3日から始まるセ・パ交流戦で、阪神タイガースの佐藤輝明の真価が問われる。
2020年秋のドラフト会議で4球団が競合した、長打力が魅力の左打者。ドラフト制以降の新人では史上最速の2桁本塁打に到達し、左打者としては史上初の新人から3年連続20本塁打を放った。
- 進路が決まらなかった高3の佐藤輝明 人生を変えた雨の日の一振り
1年目の21年には、ベルーナドーム(当時はメットライフドーム)で1試合3本塁打を放って鮮烈な印象を残した。その年の交流戦は6本塁打を記録したが、22年以降は3本、1本、昨年は本塁打なしに終わった。
交流戦通算成績は打率2割3分4厘、10本塁打、34打点。好不調の波が大きい選手ではあるが、交流戦を得意としているとは言えないだろう。
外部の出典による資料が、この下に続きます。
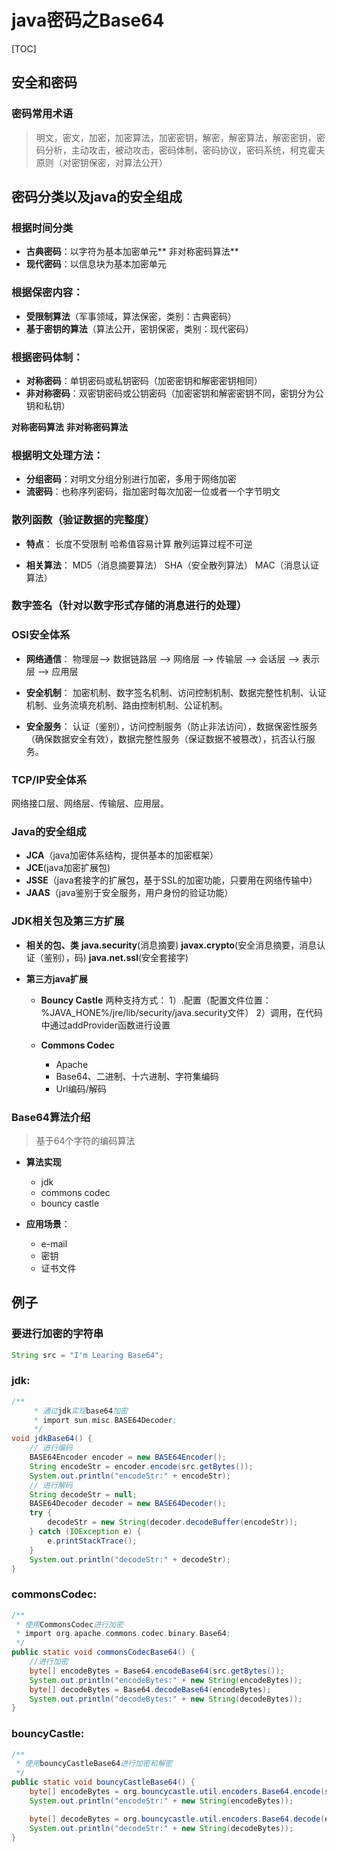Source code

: # java密码之Base64

[TOC]

## 安全和密码
### 密码常用术语
> 明文，密文，加密，加密算法，加密密钥，解密，解密算法，解密密钥，密码分析，主动攻击，被动攻击，密码体制，密码协议，密码系统，柯克霍夫原则（对密钥保密，对算法公开）


## 密码分类以及java的安全组成
### 根据时间分类
+ **古典密码**：以字符为基本加密单元**
非对称密码算法**
+ **现代密码**：以信息块为基本加密单元

### 根据保密内容：
+ **受限制算法**（军事领域，算法保密，类别：古典密码）
+ **基于密钥的算法**（算法公开，密钥保密，类别：现代密码）

### 根据密码体制：
+ **对称密码**：单钥密码或私钥密码（加密密钥和解密密钥相同）
+ **非对称密码**：双密钥密码或公钥密码（加密密钥和解密密钥不同，密钥分为公钥和私钥）

**对称密码算法**
**非对称密码算法**

### 根据明文处理方法：
+ **分组密码**：对明文分组分别进行加密，多用于网络加密
+ **流密码**：也称序列密码，指加密时每次加密一位或者一个字节明文

### 散列函数（验证数据的完整度）
+ **特点**：
 长度不受限制
 哈希值容易计算
 散列运算过程不可逆

+ **相关算法**：
 MD5（消息摘要算法）
 SHA（安全散列算法）
 MAC（消息认证算法）

### 数字签名（针对以数字形式存储的消息进行的处理）

### OSI安全体系
+ **网络通信**：
	物理层--> 数据链路层 --> 网络层 --> 传输层 --> 会话层 --> 表示层 --> 应用层

+ **安全机制**：
	加密机制、数字签名机制、访问控制机制、数据完整性机制、认证机制、业务流填充机制、路由控制机制、公证机制。

+ **安全服务**：
	认证（鉴别），访问控制服务（防止非法访问），数据保密性服务（确保数据安全有效），数据完整性服务（保证数据不被篡改），抗否认行服务。

### TCP/IP安全体系
 网络接口层、网络层、传输层、应用层。

### Java的安全组成
 + **JCA**（java加密体系结构，提供基本的加密框架）
 + **JCE**(java加密扩展包)
 + **JSSE**（java套接字的扩展包，基于SSL的加密功能，只要用在网络传输中）
 + **JAAS**（java鉴别于安全服务，用户身份的验证功能）

### JDK相关包及第三方扩展
+ **相关的包、类**
    **java.security**(消息摘要)
    **javax.crypto**(安全消息摘要，消息认证（鉴别），码)
    **java.net.ssl**(安全套接字)

+ **第三方java扩展**
	- **Bouncy Castle**
		两种支持方式：
        1）.配置（配置文件位置：%JAVA_HONE%/jre/lib/security/java.security文件）
        2）调用，在代码中通过addProvider函数进行设置

    - **Commons Codec**
		- Apache
		- Base64、二进制、十六进制、字符集编码
		- Url编码/解码


### Base64算法介绍
> 基于64个字符的编码算法

+ **算法实现**
	+ jdk
	+ commons codec
	+ bouncy castle

+ **应用场景**：
	+ e-mail
	+ 密钥
	+ 证书文件


## 例子
### 要进行加密的字符串

```java
String src = "I'm Learing Base64";
```

### jdk:
```java
/**
	 * 通过jdk实现base64加密
	 * import sun.misc.BASE64Decoder;
	 */
void jdkBase64() {
	// 进行编码
	BASE64Encoder encoder = new BASE64Encoder();
	String encodeStr = encoder.encode(src.getBytes());
	System.out.println("encodeStr:" + encodeStr);
	// 进行解码
	String decodeStr = null;
	BASE64Decoder decoder = new BASE64Decoder();
	try {
		decodeStr = new String(decoder.decodeBuffer(encodeStr));
	} catch (IOException e) {
		e.printStackTrace();
	}
	System.out.println("decodeStr:" + decodeStr);
}

```
### commonsCodec:

```java
/**
 * 使用CommonsCodec进行加密
 * import org.apache.commons.codec.binary.Base64;
 */
public static void commonsCodecBase64() {
    //进行加密
    byte[] encodeBytes = Base64.encodeBase64(src.getBytes());
    System.out.println("encodeBytes:" + new String(encodeBytes));
    byte[] decodeBytes = Base64.decodeBase64(encodeBytes);
    System.out.println("decodeBytes:" + new String(decodeBytes));
}
```

### bouncyCastle:
```java
/**
 * 使用bouncyCastleBase64进行加密和解密
 */
public static void bouncyCastleBase64() {
    byte[] encodeBytes = org.bouncycastle.util.encoders.Base64.encode(src.getBytes());
    System.out.println("encodeStr:" + new String(encodeBytes));

    byte[] decodeBytes = org.bouncycastle.util.encoders.Base64.decode(encodeBytes);
    System.out.println("decodeStr:" + new String(decodeBytes));
}
```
ただ、今季はここまで、ひと味違う。交流戦前(6月1日)現在で13本塁打、37打点はリーグトップ。打率も2割9分で同6位につけるなど、安定した数字を残している。
特筆すべきは本塁打の方向だ。
元々、右方向への打球が多い。昨季までの84本塁打のうち、右中間から右方向が6割以上の54本を占めていることからも明らかで、中堅が16本、左中間から左方向が14本だった。
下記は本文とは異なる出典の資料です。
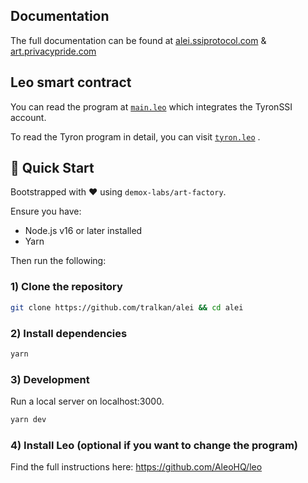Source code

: ## Documentation

The full documentation can be found at [alei.ssiprotocol.com](https://alei.ssiprotocol.com) & [art.privacypride.com](https://art.privacypride.com/)

## Leo smart contract

You can read the program at [`main.leo`](./program/src/main.leo) which integrates the TyronSSI account.

To read the Tyron program in detail, you can visit [`tyron.leo`](./program/tyron/tyron.leo)
.

## 🚀 Quick Start

Bootstrapped with &hearts; using `demox-labs/art-factory`.

Ensure you have:

- Node.js v16 or later installed
- Yarn

Then run the following:

### 1) Clone the repository

```bash
git clone https://github.com/tralkan/alei && cd alei
```

### 2) Install dependencies

```bash
yarn
```

<!-- ### 3) Update the env

Replace the values in the `./.env` file -->

### 3) Development

Run a local server on localhost:3000.

```bash
yarn dev
```

### 4) Install Leo (optional if you want to change the program)

Find the full instructions here: https://github.com/AleoHQ/leo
だが今季は13本塁打のうち、右中間から右方向が6本、中堅が3本、左中間から左方向が4本とまんべんなく打っている。「良い形で来ていると思う」と多くは語らないが、昨オフから逆方向にも打つことを意識してきた成果が出ている。
開幕前、藤川球児監督は「アグレッシブなシーズンを送ってもらいたい」と、名前を挙げて期待した。シーズン途中に3番から4番に打順が変わったが、ここまでは期待通りの働きだ。史上310人目の100本塁打まで、あと4本。速球派の多いパ・リーグ投手との対戦では力勝負が増えそう。ここで結果を出せれば、一気に大化けしそうだ。